After Albert Einstein’s death in 1955, his brain was also committed to science, much like Dave Duerson’s. Actually what happened was more mundane. His brain was removed from the body, placed in formaldehyde, and taken home by the pathologist. Years later this rogue pathologist, Dr. Thomas Harvey, took Einstein’s brain with him across country in the trunk of his car, safely preserved in its ‘Tupperware reliquary.’ Over a number of years slices of Einstein’s brain were carefully examined. We did not gain much from that opportunity. Nothing in Einstein’s dead brain could tell us what made his living brain special—except possibly for one thing: Einstein’s brain was a healthy brain. In the late eighties it was realized that Einstein’s brain was well supported by healthy glia, part of what was understood to be the support machinery for good neuronal function.

Chances are that Einstein never suffered head injuries—or severe emotional traumas, either. So his brain had an opportunity to exploit—and further develop—its full potential. Perhaps the riskiest thing Einstein ever did was to ride his bicycle at the Princeton Institute of Advanced Study without a helmet. Nobody wore helmets in those days just to ride a bicycle.

The distinction between Einstein’s and Duerson’s brain is undoubtedly significant in the following sense. Children who tend toward the intellectual life are first of all those who have run the gauntlet of birth trauma and early childhood minor injuries successfully. Their memory function and in particular their working memory are wholly intact. Hence they actually enjoy intellectual pursuits and these are for them largely effortless. Other children have not been so fortunate, and in time they notice that it would be a struggle for them to go to college.

If such children do well in sports, then that is an avenue for them. And certainly the military career beckons as an alternative to college. A good many servicemen are volunteering now because of calculations such as these. And such calculations may be traceable ultimately to birth trauma, to early childhood minor traumatic brain injury, or to emotional trauma early in life.

These people are set up for further traumatic brain injury during combat or on the football field. They are also set up for further emotional trauma, for substance abuse, and for criminal behavior. When one looks in more detail at those who ‘spontaneously’ recover from traumatic brain injury and compare them to those who don’t, a single bald fact stands out: Those with a questionable or clearly troubled early emotional history are least likely to recover on their own from TBI. The same holds true for PTSD. This brings us finally to the common ground of both TBI and emotional trauma. Both disturb network functional integrity, and if anything emotional trauma disturbs it more pervasively and more globally. It is therefore no mystery why a large fraction of NFL players are also felons, or why Mike Tyson could bite the ear of his adversary in a disinhibited moment.

The availability of neurofeedback early in life might have totally rewritten these scripts.

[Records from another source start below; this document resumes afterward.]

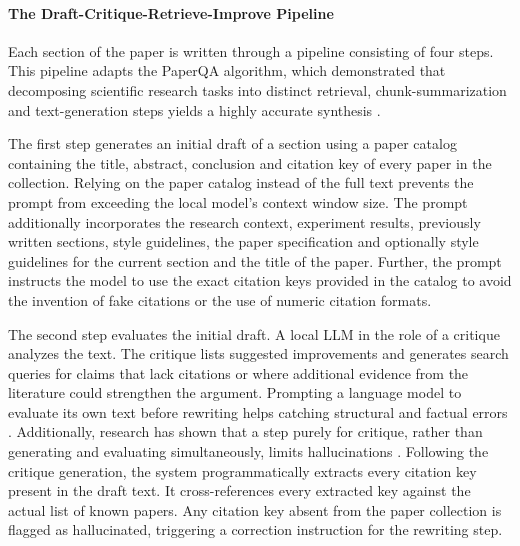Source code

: \paragraph{The Draft-Critique-Retrieve-Improve Pipeline}
Each section of the paper is written through a pipeline consisting of four steps.
This pipeline adapts the PaperQA algorithm, which demonstrated that decomposing scientific research tasks into distinct retrieval, chunk-summarization and text-generation steps yields a highly accurate synthesis \cite{skarlinski2024languageagentsachievesuperhuman}.

The first step generates an initial draft of a section using a paper catalog containing the title, abstract, conclusion and citation key of every paper in the collection.
Relying on the paper catalog instead of the full text prevents the prompt from exceeding the local model's context window size.
The prompt additionally incorporates the research context, experiment results, previously written sections, style guidelines, the paper specification and optionally style guidelines for the current section and the title of the paper.
Further, the prompt instructs the model to use the exact citation keys provided in the catalog to avoid the invention of fake citations or the use of numeric citation formats.

The second step evaluates the initial draft.
A local LLM in the role of a critique analyzes the text.
The critique lists suggested improvements and generates search queries for claims that lack citations or where additional evidence from the literature could strengthen the argument.
Prompting a language model to evaluate its own text before rewriting helps catching structural and factual errors \cite{Madaan2023}.
Additionally, research has shown that a step purely for critique, rather than generating and evaluating simultaneously, limits hallucinations \cite{Wang2025NLE}.
Following the critique generation, the system programmatically extracts every citation key present in the draft text.
It cross-references every extracted key against the actual list of known papers.
Any citation key absent from the paper collection is flagged as hallucinated, triggering a correction instruction for the rewriting step.


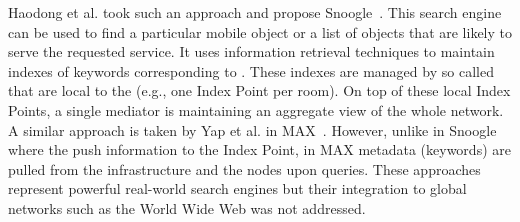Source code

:Haodong et al. took such an approach and propose Snoogle~\cite{HaodongWang2010}. This search engine can be used to find a particular mobile object or a list of objects that are likely to serve the requested service. It uses information retrieval techniques to maintain indexes of keywords corresponding to \sts{}. These indexes are managed by so called  that are local to the \sts{} (e.g., one Index Point per room). On top of these local Index Points, a single mediator is maintaining an aggregate view of the whole network. A similar approach is taken by Yap et al. in MAX~\cite{Yap2005}. However, unlike in Snoogle where the \sts{} push information to the Index Point, in MAX metadata (keywords) are pulled from the infrastructure and the nodes upon queries. These approaches represent powerful real-world search engines but their integration to global networks such as the World Wide Web was not addressed.

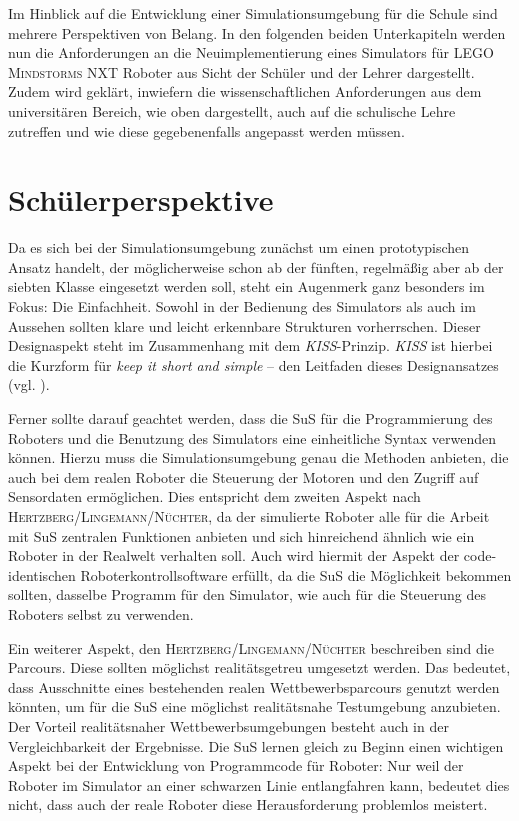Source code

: \documentclass[paper=a4, DIV=calc, BCOR=12mm, twoside=on, onecolumn=on, open = right, titlepage =on, parskip =half-, headsepline = on, footsepline = off, chapterprefix = off, appendixprefix = on, fontsize = 12pt, numbers = noenddot, abstract = on]{scrbook}
\begin{document}
Im Hinblick auf die Entwicklung einer Simulationsumgebung für die Schule sind mehrere Perspektiven von Belang. 
In den folgenden beiden Unterkapiteln werden nun die Anforderungen an die Neuimplementierung eines Simulators für \textsc{LEGO Mindstorms} NXT Roboter aus Sicht der Schüler und der Lehrer dargestellt. Zudem wird geklärt, inwiefern die wissenschaftlichen Anforderungen aus dem universitären Bereich, wie oben dargestellt, auch auf die schulische Lehre zutreffen und wie diese gegebenenfalls angepasst werden müssen.
\vspace*{-1ex}
\par \singlespacing
\section{Schülerperspektive}
\label{sec:schüler}
\onehalfspacing

Da es sich bei der Simulationsumgebung zunächst um einen prototypischen Ansatz handelt, der möglicherweise schon ab der fünften, regelmäßig aber ab der siebten Klasse eingesetzt werden soll, steht ein Augenmerk ganz besonders im Fokus: Die Einfachheit. Sowohl in der Bedienung des Simulators als auch im Aussehen sollten klare und leicht erkennbare Strukturen vorherrschen. Dieser Designaspekt steht im Zusammenhang mit dem \emph{KISS}-Prinzip. \emph{KISS} ist hierbei die Kurzform für \emph{keep it short and simple} -- den Leitfaden dieses Designansatzes (vgl. \cite[S. 144f.]{moser:12}).

Ferner sollte darauf geachtet werden, dass die SuS für die Programmierung des Roboters und die Benutzung des Simulators eine einheitliche Syntax verwenden können. Hierzu muss die Simulationsumgebung genau die Methoden anbieten, die auch bei dem realen Roboter die Steuerung der Motoren und den Zugriff auf Sensordaten ermöglichen. Dies entspricht dem zweiten Aspekt nach \textsc{Hertz\-berg\-/\-Lin\-ge\-mann\-/Nüch\-ter}, da der simulierte Roboter alle für die Arbeit mit SuS zentralen Funktionen anbieten und sich hinreichend ähnlich wie ein Roboter in der Realwelt verhalten soll. Auch wird hiermit der Aspekt der code-identischen Roboterkontrollsoftware erfüllt, da die SuS die Möglichkeit bekommen sollten, dasselbe Programm für den Simulator, wie auch für die Steuerung des Roboters selbst zu verwenden.

Ein weiterer Aspekt, den \textsc{Hertz\-berg\-/\-Lin\-ge\-mann\-/Nüch\-ter} beschreiben sind die Parcours. Diese sollten möglichst realitätsgetreu umgesetzt werden. Das bedeutet, dass Ausschnitte eines bestehenden realen Wettbewerbsparcours genutzt werden könnten, um für die SuS eine möglichst realitätsnahe Testumgebung anzubieten. Der Vorteil realitätsnaher Wettbewerbsumgebungen besteht auch in der Vergleichbarkeit der Ergebnisse. Die SuS lernen gleich zu Beginn einen wichtigen Aspekt bei der Entwicklung von Programmcode für Roboter: Nur weil der Roboter im Simulator an einer schwarzen Linie entlangfahren kann, bedeutet dies nicht, dass auch der reale Roboter diese Herausforderung problemlos meistert.
\end{document}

Given what we now know about the vulnerabilities in early childhood, nothing known to man is comparable to the potential of neurofeedback to facilitate functional recovery for both early physical and emotional trauma. The same holds for later in life as well. We would do well to make neurofeedback training of brain function available to our servicemen abroad and to our sportsmen. At a minimum, that would be a good start.